TASK INPUT section start

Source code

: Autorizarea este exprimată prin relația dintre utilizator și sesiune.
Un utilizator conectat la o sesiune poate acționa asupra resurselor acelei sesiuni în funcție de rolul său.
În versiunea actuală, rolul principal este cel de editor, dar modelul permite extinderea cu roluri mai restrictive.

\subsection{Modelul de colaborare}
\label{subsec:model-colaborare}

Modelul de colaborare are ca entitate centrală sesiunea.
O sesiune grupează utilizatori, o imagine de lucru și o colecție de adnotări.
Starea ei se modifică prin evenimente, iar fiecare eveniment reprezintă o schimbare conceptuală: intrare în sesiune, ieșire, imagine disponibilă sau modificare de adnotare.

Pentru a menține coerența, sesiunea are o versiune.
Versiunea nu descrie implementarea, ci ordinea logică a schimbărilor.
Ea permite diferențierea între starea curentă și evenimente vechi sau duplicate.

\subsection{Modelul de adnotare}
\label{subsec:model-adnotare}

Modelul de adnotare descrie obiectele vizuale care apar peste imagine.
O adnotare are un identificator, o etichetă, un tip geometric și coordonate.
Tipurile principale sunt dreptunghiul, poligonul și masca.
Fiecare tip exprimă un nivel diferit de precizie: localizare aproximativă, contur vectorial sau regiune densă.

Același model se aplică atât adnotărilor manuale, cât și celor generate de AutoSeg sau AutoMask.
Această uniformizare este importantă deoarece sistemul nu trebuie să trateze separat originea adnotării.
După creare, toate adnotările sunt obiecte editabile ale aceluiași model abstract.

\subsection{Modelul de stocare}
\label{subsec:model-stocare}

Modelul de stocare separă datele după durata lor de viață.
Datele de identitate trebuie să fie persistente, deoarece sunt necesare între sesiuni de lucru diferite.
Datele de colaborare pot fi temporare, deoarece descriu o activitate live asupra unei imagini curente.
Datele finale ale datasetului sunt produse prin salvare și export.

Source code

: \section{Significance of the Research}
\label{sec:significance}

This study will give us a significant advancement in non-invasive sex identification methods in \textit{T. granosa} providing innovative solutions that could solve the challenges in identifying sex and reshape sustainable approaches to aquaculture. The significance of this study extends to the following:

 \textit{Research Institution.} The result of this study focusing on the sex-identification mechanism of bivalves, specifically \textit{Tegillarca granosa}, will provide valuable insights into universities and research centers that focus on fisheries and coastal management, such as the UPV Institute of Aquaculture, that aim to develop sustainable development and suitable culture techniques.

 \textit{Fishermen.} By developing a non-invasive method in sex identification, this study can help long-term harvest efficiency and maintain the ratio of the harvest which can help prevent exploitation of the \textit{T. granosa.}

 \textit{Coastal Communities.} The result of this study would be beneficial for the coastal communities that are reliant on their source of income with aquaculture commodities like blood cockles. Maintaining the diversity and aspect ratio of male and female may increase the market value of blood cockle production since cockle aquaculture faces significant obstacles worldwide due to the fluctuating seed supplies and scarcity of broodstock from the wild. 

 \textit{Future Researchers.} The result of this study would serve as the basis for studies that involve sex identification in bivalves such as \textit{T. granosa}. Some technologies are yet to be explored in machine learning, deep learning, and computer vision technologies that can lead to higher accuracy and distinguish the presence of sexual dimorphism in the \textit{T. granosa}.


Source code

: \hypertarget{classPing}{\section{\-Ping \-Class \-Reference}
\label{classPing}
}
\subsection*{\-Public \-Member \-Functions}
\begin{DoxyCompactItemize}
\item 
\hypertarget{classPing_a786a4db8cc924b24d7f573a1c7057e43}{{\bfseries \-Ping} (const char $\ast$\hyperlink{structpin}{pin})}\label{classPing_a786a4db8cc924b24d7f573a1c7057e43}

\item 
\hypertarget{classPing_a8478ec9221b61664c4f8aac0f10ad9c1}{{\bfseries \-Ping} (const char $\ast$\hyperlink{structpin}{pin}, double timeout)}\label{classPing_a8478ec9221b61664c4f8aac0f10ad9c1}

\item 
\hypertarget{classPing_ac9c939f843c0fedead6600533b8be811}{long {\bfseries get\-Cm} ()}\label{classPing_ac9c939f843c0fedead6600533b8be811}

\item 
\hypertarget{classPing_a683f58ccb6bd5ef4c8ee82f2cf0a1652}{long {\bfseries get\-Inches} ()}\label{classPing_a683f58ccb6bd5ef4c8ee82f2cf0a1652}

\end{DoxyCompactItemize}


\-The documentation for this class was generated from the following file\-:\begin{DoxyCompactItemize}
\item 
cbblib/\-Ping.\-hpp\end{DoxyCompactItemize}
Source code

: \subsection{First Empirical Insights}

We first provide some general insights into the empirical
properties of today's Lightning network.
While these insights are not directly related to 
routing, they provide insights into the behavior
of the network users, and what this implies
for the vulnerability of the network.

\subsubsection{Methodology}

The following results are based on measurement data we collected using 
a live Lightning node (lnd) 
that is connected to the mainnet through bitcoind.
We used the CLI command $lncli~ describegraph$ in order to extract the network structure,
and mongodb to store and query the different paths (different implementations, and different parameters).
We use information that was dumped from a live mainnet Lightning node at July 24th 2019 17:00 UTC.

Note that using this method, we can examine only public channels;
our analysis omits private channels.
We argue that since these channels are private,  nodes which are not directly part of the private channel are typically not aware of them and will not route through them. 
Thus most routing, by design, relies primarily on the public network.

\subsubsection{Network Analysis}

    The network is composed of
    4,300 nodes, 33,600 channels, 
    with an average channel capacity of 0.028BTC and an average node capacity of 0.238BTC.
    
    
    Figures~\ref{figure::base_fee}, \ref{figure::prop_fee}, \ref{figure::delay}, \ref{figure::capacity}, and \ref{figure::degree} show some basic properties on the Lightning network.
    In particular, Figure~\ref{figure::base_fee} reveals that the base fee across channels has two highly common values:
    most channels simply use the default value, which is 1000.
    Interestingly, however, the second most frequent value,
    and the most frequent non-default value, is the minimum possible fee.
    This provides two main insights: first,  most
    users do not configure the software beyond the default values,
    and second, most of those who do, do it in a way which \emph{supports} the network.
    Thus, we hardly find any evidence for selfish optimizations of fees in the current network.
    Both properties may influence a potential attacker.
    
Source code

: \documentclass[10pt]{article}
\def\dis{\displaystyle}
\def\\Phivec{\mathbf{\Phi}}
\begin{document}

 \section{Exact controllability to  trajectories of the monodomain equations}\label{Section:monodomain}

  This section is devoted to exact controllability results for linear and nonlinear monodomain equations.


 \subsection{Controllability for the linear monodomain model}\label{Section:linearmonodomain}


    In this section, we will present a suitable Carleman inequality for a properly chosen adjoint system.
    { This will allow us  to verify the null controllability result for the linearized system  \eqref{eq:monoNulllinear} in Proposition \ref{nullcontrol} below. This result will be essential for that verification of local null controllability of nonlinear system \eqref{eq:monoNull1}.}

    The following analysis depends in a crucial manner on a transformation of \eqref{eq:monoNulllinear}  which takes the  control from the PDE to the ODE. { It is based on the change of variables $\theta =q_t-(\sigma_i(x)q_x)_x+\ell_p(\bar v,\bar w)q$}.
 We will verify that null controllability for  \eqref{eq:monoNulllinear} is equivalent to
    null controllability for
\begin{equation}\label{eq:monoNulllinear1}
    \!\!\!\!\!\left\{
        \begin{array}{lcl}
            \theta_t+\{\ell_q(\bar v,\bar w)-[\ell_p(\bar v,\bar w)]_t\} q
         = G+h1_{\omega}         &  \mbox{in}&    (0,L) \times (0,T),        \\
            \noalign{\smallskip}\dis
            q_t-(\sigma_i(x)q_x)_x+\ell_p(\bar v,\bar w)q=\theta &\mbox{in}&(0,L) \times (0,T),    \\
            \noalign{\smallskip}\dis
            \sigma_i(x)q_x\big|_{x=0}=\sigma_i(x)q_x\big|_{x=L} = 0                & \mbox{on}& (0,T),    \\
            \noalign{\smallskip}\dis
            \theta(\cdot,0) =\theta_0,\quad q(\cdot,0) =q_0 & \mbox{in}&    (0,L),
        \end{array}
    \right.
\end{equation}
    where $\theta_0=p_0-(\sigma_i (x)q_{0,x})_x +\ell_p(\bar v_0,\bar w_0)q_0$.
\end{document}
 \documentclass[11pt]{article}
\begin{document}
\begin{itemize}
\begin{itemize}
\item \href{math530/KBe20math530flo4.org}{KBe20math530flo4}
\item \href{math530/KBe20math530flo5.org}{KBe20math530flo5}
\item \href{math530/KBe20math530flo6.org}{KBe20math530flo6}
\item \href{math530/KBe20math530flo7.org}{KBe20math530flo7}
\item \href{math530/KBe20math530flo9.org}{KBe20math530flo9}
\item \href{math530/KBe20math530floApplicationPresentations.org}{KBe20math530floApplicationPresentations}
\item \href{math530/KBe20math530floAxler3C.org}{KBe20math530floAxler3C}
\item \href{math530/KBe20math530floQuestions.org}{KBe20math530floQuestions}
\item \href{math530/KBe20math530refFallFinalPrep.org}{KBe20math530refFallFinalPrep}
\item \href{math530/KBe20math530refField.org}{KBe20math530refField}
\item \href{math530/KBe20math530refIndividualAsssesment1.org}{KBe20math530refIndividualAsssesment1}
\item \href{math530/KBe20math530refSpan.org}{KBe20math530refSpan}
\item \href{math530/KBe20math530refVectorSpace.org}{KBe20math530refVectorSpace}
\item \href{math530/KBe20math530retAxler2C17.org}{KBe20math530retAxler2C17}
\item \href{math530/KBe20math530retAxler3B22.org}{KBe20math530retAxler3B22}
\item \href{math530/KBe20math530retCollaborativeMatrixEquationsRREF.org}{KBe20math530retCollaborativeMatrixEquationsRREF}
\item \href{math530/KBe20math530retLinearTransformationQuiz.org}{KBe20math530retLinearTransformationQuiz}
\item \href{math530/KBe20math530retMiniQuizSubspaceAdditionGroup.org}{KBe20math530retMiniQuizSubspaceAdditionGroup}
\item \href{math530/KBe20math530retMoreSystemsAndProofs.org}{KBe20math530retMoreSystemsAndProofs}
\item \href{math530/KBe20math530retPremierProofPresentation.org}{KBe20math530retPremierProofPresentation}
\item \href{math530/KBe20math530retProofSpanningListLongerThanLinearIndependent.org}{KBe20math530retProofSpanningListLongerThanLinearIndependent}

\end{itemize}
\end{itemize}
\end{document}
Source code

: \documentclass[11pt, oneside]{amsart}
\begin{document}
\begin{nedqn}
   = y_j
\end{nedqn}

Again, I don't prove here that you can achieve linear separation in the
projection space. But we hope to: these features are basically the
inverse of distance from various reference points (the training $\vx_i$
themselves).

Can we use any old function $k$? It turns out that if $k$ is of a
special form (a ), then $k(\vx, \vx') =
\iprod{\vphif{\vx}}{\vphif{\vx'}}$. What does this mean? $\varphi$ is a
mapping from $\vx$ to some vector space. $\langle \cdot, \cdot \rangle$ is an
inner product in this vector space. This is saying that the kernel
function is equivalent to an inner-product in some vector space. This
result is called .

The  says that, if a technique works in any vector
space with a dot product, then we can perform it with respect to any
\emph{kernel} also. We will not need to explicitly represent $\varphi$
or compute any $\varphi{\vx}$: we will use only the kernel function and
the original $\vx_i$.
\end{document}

TASK INPUT section end

● **PROBLEM DETAILS**: Out of the material above, output word for word the line with "We argue that", the line with "Thus most routing, by", and all lines between them, with nothing else.

● **SOLUTION TO THIS TASK**:
We argue that since these channels are private,  nodes which are not directly part of the private channel are typically not aware of them and will not route through them. 
Thus most routing, by design, relies primarily on the public network.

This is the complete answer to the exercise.